● EXERCISE PROMPT:
In the material below, the required lines run from the one containing "如果恶意方试图使数据变得毫无" through the one containing "- [deployphp/recipes: Deployer". Copy those lines exactly, ends included, and nothing else.

● DATASET RECORDS:
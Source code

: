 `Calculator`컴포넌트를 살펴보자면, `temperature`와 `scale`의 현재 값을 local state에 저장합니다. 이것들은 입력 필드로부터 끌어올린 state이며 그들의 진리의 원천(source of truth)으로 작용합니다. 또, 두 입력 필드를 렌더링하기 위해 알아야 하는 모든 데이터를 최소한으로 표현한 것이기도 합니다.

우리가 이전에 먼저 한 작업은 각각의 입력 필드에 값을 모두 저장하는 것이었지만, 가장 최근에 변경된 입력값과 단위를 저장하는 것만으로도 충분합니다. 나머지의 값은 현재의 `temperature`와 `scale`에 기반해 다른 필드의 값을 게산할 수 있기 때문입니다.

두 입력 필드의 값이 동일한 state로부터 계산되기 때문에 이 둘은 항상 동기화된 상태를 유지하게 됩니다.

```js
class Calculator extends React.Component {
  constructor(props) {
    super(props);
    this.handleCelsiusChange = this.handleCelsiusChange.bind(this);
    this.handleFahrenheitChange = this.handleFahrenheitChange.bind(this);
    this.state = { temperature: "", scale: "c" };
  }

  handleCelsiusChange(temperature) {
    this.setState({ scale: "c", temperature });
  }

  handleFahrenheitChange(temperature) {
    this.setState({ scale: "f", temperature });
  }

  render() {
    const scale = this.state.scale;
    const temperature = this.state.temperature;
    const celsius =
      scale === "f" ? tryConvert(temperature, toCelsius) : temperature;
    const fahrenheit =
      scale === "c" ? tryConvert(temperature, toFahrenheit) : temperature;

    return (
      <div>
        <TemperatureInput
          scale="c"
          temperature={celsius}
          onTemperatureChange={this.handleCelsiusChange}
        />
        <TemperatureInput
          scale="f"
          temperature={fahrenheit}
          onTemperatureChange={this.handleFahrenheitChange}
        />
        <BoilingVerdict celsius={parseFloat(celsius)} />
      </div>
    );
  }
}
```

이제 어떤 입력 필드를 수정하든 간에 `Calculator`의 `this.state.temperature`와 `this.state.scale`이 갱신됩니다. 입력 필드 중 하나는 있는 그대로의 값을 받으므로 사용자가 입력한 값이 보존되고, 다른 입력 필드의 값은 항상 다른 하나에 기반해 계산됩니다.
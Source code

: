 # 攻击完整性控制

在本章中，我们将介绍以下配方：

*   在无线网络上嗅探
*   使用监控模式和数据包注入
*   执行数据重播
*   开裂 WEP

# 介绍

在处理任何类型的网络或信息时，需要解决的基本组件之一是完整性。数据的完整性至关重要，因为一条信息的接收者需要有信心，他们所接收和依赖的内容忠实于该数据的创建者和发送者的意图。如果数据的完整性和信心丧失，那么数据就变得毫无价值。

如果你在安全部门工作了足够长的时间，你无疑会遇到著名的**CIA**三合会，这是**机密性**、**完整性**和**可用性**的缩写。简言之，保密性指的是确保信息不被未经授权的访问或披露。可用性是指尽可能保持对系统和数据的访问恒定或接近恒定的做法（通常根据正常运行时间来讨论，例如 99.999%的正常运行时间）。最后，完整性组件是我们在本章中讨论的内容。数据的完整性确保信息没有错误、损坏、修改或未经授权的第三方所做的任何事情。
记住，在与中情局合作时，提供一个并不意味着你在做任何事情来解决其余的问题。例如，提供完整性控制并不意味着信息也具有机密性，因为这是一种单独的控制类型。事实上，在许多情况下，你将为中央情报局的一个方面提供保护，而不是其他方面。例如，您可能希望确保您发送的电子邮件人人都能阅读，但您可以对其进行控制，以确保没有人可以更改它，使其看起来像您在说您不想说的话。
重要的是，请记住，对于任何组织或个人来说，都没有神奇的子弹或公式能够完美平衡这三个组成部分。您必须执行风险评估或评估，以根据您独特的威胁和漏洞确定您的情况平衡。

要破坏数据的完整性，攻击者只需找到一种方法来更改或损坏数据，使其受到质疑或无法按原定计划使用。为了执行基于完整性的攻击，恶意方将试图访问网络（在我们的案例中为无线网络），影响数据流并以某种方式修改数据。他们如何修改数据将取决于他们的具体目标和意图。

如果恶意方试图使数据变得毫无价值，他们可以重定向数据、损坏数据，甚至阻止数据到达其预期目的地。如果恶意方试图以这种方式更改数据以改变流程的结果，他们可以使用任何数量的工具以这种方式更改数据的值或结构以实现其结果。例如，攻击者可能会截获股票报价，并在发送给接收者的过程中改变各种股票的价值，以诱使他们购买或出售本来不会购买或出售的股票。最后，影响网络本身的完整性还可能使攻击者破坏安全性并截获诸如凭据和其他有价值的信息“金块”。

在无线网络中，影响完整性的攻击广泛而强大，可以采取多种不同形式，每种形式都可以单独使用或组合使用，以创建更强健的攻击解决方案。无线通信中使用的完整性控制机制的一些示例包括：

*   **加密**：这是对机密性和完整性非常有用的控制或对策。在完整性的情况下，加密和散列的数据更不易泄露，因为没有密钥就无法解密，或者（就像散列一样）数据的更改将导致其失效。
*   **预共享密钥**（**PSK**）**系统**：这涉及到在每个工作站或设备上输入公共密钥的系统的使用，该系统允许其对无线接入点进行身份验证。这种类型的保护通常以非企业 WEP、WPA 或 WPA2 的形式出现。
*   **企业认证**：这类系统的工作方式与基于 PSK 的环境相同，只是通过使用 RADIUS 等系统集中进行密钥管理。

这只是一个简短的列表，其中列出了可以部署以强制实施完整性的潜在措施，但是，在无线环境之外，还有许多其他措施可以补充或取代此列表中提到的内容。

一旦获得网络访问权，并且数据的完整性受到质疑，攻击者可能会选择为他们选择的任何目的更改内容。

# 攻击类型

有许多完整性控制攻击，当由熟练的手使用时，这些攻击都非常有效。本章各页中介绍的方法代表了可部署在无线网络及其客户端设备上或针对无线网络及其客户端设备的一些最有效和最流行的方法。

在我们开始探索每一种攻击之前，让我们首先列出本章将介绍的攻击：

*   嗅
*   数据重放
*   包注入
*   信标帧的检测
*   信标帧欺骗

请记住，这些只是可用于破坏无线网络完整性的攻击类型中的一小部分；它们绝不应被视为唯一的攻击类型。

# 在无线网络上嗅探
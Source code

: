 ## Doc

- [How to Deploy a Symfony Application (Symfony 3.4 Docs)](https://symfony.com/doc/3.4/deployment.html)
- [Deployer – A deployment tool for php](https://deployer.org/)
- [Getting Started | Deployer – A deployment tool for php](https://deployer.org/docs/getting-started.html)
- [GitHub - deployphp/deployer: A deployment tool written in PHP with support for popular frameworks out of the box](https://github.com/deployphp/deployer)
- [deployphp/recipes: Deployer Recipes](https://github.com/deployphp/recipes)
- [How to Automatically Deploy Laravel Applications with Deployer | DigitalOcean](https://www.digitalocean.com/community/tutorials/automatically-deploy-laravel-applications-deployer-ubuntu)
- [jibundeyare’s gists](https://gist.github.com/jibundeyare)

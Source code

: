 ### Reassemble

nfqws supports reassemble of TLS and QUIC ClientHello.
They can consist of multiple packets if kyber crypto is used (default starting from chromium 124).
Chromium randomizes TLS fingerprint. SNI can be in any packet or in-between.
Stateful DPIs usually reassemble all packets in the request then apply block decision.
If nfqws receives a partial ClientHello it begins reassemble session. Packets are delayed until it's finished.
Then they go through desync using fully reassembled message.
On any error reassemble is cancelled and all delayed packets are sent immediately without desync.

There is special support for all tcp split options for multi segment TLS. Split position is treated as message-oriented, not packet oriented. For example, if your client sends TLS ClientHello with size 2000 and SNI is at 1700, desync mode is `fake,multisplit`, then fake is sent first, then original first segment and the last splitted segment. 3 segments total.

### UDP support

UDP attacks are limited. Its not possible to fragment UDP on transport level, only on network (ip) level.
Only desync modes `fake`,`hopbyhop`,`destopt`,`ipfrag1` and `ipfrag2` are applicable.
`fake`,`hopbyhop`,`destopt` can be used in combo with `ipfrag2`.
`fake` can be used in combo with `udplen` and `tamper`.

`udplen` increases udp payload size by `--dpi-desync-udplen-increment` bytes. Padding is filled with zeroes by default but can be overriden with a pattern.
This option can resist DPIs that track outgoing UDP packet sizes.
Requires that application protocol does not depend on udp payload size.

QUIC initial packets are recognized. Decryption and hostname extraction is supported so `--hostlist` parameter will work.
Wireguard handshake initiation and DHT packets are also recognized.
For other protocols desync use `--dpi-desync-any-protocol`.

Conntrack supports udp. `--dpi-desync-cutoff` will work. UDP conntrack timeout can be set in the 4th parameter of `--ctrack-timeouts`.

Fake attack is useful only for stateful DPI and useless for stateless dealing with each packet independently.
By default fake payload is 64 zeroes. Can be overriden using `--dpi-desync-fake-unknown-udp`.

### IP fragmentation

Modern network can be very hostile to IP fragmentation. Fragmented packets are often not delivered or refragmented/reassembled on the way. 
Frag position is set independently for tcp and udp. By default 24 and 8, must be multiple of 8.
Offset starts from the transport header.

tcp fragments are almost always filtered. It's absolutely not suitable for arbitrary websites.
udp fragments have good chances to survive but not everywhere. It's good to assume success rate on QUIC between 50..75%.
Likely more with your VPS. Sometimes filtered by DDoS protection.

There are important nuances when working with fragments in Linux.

● YOUR RESPONSE:
如果恶意方试图使数据变得毫无价值，他们可以重定向数据、损坏数据，甚至阻止数据到达其预期目的地。如果恶意方试图以这种方式更改数据以改变流程的结果，他们可以使用任何数量的工具以这种方式更改数据的值或结构以实现其结果。例如，攻击者可能会截获股票报价，并在发送给接收者的过程中改变各种股票的价值，以诱使他们购买或出售本来不会购买或出售的股票。最后，影响网络本身的完整性还可能使攻击者破坏安全性并截获诸如凭据和其他有价值的信息“金块”。

在无线网络中，影响完整性的攻击广泛而强大，可以采取多种不同形式，每种形式都可以单独使用或组合使用，以创建更强健的攻击解决方案。无线通信中使用的完整性控制机制的一些示例包括：

*   **加密**：这是对机密性和完整性非常有用的控制或对策。在完整性的情况下，加密和散列的数据更不易泄露，因为没有密钥就无法解密，或者（就像散列一样）数据的更改将导致其失效。
*   **预共享密钥**（**PSK**）**系统**：这涉及到在每个工作站或设备上输入公共密钥的系统的使用，该系统允许其对无线接入点进行身份验证。这种类型的保护通常以非企业 WEP、WPA 或 WPA2 的形式出现。
*   **企业认证**：这类系统的工作方式与基于 PSK 的环境相同，只是通过使用 RADIUS 等系统集中进行密钥管理。

这只是一个简短的列表，其中列出了可以部署以强制实施完整性的潜在措施，但是，在无线环境之外，还有许多其他措施可以补充或取代此列表中提到的内容。

一旦获得网络访问权，并且数据的完整性受到质疑，攻击者可能会选择为他们选择的任何目的更改内容。

# 攻击类型

有许多完整性控制攻击，当由熟练的手使用时，这些攻击都非常有效。本章各页中介绍的方法代表了可部署在无线网络及其客户端设备上或针对无线网络及其客户端设备的一些最有效和最流行的方法。

在我们开始探索每一种攻击之前，让我们首先列出本章将介绍的攻击：

*   嗅
*   数据重放
*   包注入
*   信标帧的检测
*   信标帧欺骗

请记住，这些只是可用于破坏无线网络完整性的攻击类型中的一小部分；它们绝不应被视为唯一的攻击类型。

# 在无线网络上嗅探
Source code

: ## Doc

- [How to Deploy a Symfony Application (Symfony 3.4 Docs)](https://symfony.com/doc/3.4/deployment.html)
- [Deployer – A deployment tool for php](https://deployer.org/)
- [Getting Started | Deployer – A deployment tool for php](https://deployer.org/docs/getting-started.html)
- [GitHub - deployphp/deployer: A deployment tool written in PHP with support for popular frameworks out of the box](https://github.com/deployphp/deployer)
- [deployphp/recipes: Deployer Recipes](https://github.com/deployphp/recipes)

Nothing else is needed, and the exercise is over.